Here's merge-frames that merges a pair of frames:

(defun merge-frames (f1 f2)
  (if (null f1)
    f2
    (let ((var (caar f1))
          (val (cdar f1)))
      (let ((extension (extend-if-possible var val f2)))
        (if (equal extension 'failed)
          'failed
          (merge-frames (cdr f1) extension))))))

And this is merge-frame-streams that merges two streams of frames, using merge-frames for each pair:

(defun merge-frame-streams (s1 s2)
  "Tries to merge each frame of s1 with each frame
  of s2. Returns the stream of successful merges." 
  (stream-flatmap
    (lambda (f1)
      (stream-filter
        (lambda (f) (not (equal f 'failed)))
        (stream-map
          (lambda (f2)
            (merge-frames f1 f2))
          s2)))
    s1))

conjoin can then be written thus:

(defun conjoin (conjuncts frame-stream)
  (if (empty-conjunction? conjuncts)
    frame-stream
    (merge-frame-streams
      (qeval (first-conjunct conjuncts) frame-stream)
      (conjoin (rest-conjuncts conjuncts) frame-stream))))

This works satisfactorily, in most cases. For example:

(qinterpret
  '(and 
    (job ?x ?j) 
    (supervisor ?x (bitdiddle ben))
    (salary ?x 25000)))
=>
(AND (JOB (TWEAKIT LEM E) (COMPUTER TECHNICIAN)) (SUPERVISOR (TWEAKIT LEM E) (BITDIDDLE BEN))
 (SALARY (TWEAKIT LEM E) 25000))

; the 'grandson' rule uses /and/
(qinterpret
  '(grandson ?d ?w))
=>
(GRANDSON MEHUJAEL LAMECH)
(GRANDSON IRAD METHUSHAEL)
(GRANDSON ENOCH MEHUJAEL)
(GRANDSON CAIN IRAD)
(GRANDSON ADAM ENOCH)

However, there are also problems. For example, consider this:

(qinterpret
  '(and 
    (job ?x ?j) 
    (not (supervisor ?x (bitdiddle ben)))))
=>

It should have printed out many items, but it doesn't. This is because of the problem with not described in section 4.4.3; not needs something to filter, and the new implementation of conjoin simply runs it on the full input frame stream, and merges the result.

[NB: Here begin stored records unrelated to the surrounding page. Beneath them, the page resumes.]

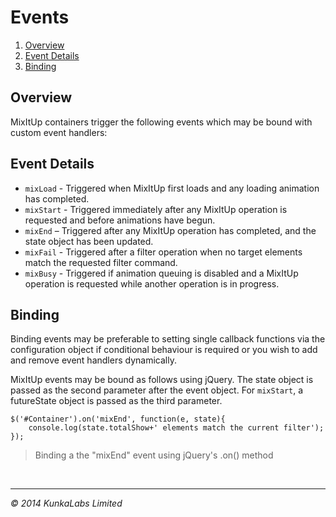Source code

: Events
=========

1. [Overview](#overview)
1. [Event Details](#events)
1. [Binding](#binding)

## Overview

MixItUp containers trigger the following events which may be bound with custom event handlers:

## Event Details

- `mixLoad` - Triggered when MixItUp first loads and any loading animation has completed.
- `mixStart` - Triggered immediately after any MixItUp operation is requested and before animations have begun.
- `mixEnd` – Triggered after any MixItUp operation has completed, and the state object has been updated.
- `mixFail` - Triggered after a filter operation when no target elements match the requested filter command.
- `mixBusy` - Triggered if animation queuing is disabled and a MixItUp operation is requested while another operation is in progress.

## Binding

Binding events may be preferable to setting single callback functions via the configuration object if conditional behaviour is required or you wish to add and remove event handlers dynamically.

MixItUp events may be bound as follows using jQuery. The state object is passed as the second parameter after the event object. For `mixStart`, a futureState object is passed as the third parameter.

```
$('#Container').on('mixEnd', function(e, state){
	console.log(state.totalShow+' elements match the current filter');
});
```
> Binding a the "mixEnd" event using jQuery's .on() method

<br/>

-------
*&copy; 2014 KunkaLabs Limited*
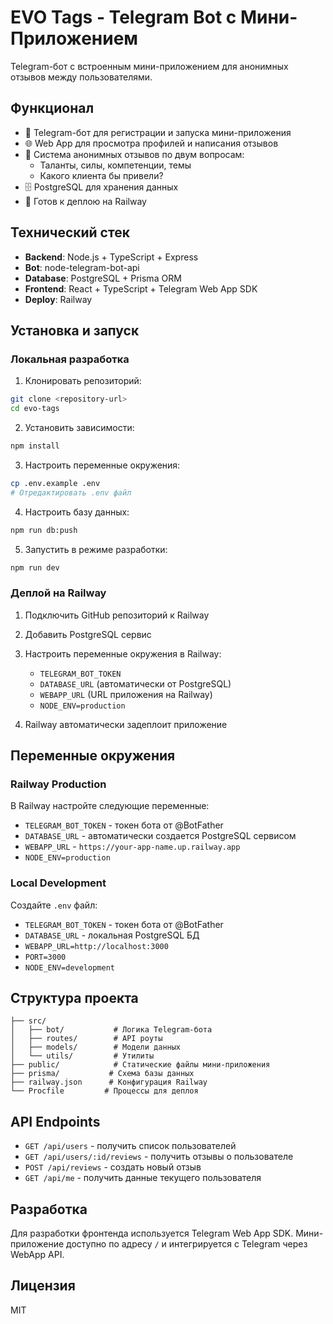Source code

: # EVO Tags - Telegram Bot с Мини-Приложением

Telegram-бот с встроенным мини-приложением для анонимных отзывов между пользователями.

## Функционал

- 📱 Telegram-бот для регистрации и запуска мини-приложения
- 🌐 Web App для просмотра профилей и написания отзывов
- 📝 Система анонимных отзывов по двум вопросам:
  - Таланты, силы, компетенции, темы
  - Какого клиента бы привели?
- 🗄️ PostgreSQL для хранения данных
- 🚀 Готов к деплою на Railway

## Технический стек

- **Backend**: Node.js + TypeScript + Express
- **Bot**: node-telegram-bot-api
- **Database**: PostgreSQL + Prisma ORM
- **Frontend**: React + TypeScript + Telegram Web App SDK
- **Deploy**: Railway

## Установка и запуск

### Локальная разработка

1. Клонировать репозиторий:
```bash
git clone <repository-url>
cd evo-tags
```

2. Установить зависимости:
```bash
npm install
```

3. Настроить переменные окружения:
```bash
cp .env.example .env
# Отредактировать .env файл
```

4. Настроить базу данных:
```bash
npm run db:push
```

5. Запустить в режиме разработки:
```bash
npm run dev
```

### Деплой на Railway

1. Подключить GitHub репозиторий к Railway
2. Добавить PostgreSQL сервис
3. Настроить переменные окружения в Railway:
   - `TELEGRAM_BOT_TOKEN`
   - `DATABASE_URL` (автоматически от PostgreSQL)
   - `WEBAPP_URL` (URL приложения на Railway)
   - `NODE_ENV=production`

4. Railway автоматически задеплоит приложение

## Переменные окружения

### Railway Production
В Railway настройте следующие переменные:
- `TELEGRAM_BOT_TOKEN` - токен бота от @BotFather
- `DATABASE_URL` - автоматически создается PostgreSQL сервисом
- `WEBAPP_URL` - `https://your-app-name.up.railway.app`
- `NODE_ENV=production`

### Local Development  
Создайте `.env` файл:
- `TELEGRAM_BOT_TOKEN` - токен бота от @BotFather
- `DATABASE_URL` - локальная PostgreSQL БД
- `WEBAPP_URL=http://localhost:3000`
- `PORT=3000`
- `NODE_ENV=development`

## Структура проекта

```
├── src/
│   ├── bot/           # Логика Telegram-бота
│   ├── routes/        # API роуты
│   ├── models/        # Модели данных
│   └── utils/         # Утилиты
├── public/            # Статические файлы мини-приложения
├── prisma/           # Схема базы данных
├── railway.json      # Конфигурация Railway
└── Procfile         # Процессы для деплоя
```

## API Endpoints

- `GET /api/users` - получить список пользователей
- `GET /api/users/:id/reviews` - получить отзывы о пользователе  
- `POST /api/reviews` - создать новый отзыв
- `GET /api/me` - получить данные текущего пользователя

## Разработка

Для разработки фронтенда используется Telegram Web App SDK. Мини-приложение доступно по адресу `/` и интегрируется с Telegram через WebApp API.

## Лицензия

MIT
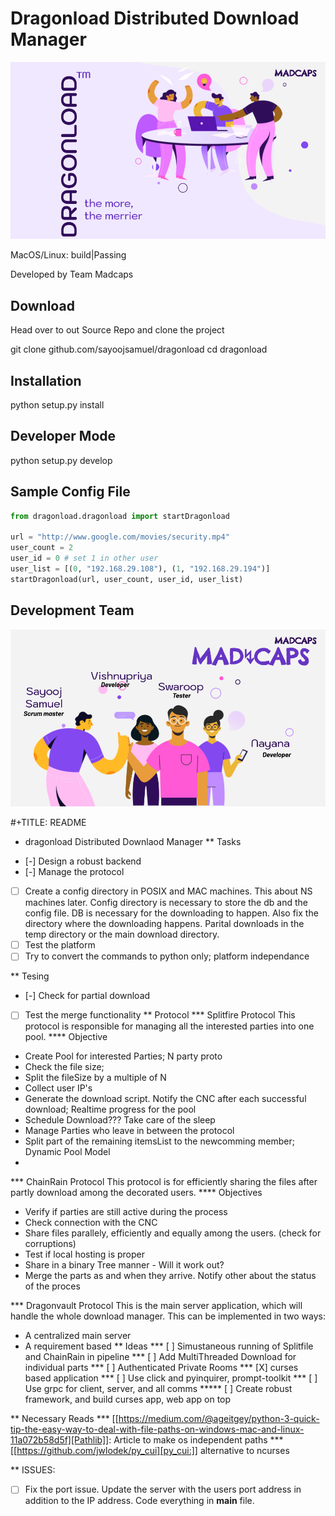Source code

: Dragonload Distributed Download Manager
=========================
![](assets/dragonload.png)

MacOS/Linux: build|Passing

Developed by Team Madcaps

Download
--------
Head over to out Source Repo and clone the project

git clone github.com/sayoojsamuel/dragonload
cd dragonload

Installation
--------
python setup.py install

Developer Mode
--------
python setup.py develop

Sample Config File
--------

```python
from dragonload.dragonload import startDragonload

url = "http://www.google.com/movies/security.mp4"
user_count = 2
user_id = 0 # set 1 in other user
user_list = [(0, "192.168.29.108"), (1, "192.168.29.194")]
startDragonload(url, user_count, user_id, user_list)
```

Development Team
--------
![](assets/team.png)

#+TITLE: README

* dragonload Distributed Downlaod Manager
** Tasks
- [-] Design a robust backend
- [-] Manage the protocol
- [ ] Create a config directory in POSIX and MAC machines. This about NS
  machines later. Config directory is necessary to store the db and the config
  file. DB is necessary for the downloading to happen. Also fix the directory
  where the downloading happens. Parital downloads in the temp directory or the
  main download directory. 
- [ ] Test the platform
- [ ] Try to convert the commands to python only; platform independance

** Tesing
- [-] Check for partial download
- [ ] Test the merge functionality
** Protocol
*** Splitfire Protocol
This protocol is responsible for managing all the interested parties into one
pool.
**** Objective
- Create Pool for interested Parties; N party proto
- Check the file size;
- Split the fileSize by a multiple of N
- Collect user IP's
- Generate the download script. Notify the CNC after each successful download;
  Realtime progress for the pool
- Schedule Download??? Take care of the sleep
- Manage Parties who leave in between the protocol
- Split part of the remaining itemsList to the newcomming member; Dynamic Pool
  Model
-
*** ChainRain Protocol
This protocol is for efficiently sharing the files after partly download among
the decorated users.
**** Objectives
- Verify if parties are still active during the process
- Check connection with the CNC
- Share files parallely, efficiently and equally among the users. (check for
  corruptions)
- Test if local hosting is proper
- Share in a binary Tree manner - Will it work out?
- Merge the parts as and when they arrive. Notify other about the status of the
  proces

*** Dragonvault Protocol
This is the main server application, which will handle the whole download
manager.  This can be implemented in two ways:
- A centralized main server
- A requirement based
** Ideas
*** [ ] Simustaneous running of Splitfile and ChainRain in pipeline
*** [ ] Add MultiThreaded Download for individual parts
*** [ ] Authenticated Private Rooms
*** [X] curses based application
*** [ ] Use click and pyinquirer, prompt-toolkit
*** [ ] Use grpc for client, server, and all comms
***** [ ] Create robust framework, and build curses app, web app on top

** Necessary Reads
*** [[https://medium.com/@ageitgey/python-3-quick-tip-the-easy-way-to-deal-with-file-paths-on-windows-mac-and-linux-11a072b58d5f][Pathlib]]: Article to make os independent paths
*** [[https://github.com/jwlodek/py_cui][py_cui:]] alternative to ncurses

** ISSUES:
- [ ] Fix the port issue. Update the server with the users port address in
  addition to the IP address.  Code everything in __main__ file.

A more serious error with this approach happens when resursive rules are used. When this rule is added to the Biblical hierarchy database:

(qinterpret
  '(assert!
    (rule (son ?m ?s)
          (and
            (wife ?m ?w)
            (son ?w ?s)))))

The evaluator goes into an infinite loop when matching son rules. This is because the son rule invokes another son rule in the and expression, and with the new implementation of conjoin this call is not on a reduced set of frames.

I suppose the authors didn't make a mistake with their suggestion, but it's rather a problem with my implementation. I'll be glad if someone points me to it.

1 In the authors' implementation, an assertion is indexable if its first element is either a constant or a variable name, but not a list.

2 Recall that a singleton stream is simply an element wrapped up as a stream.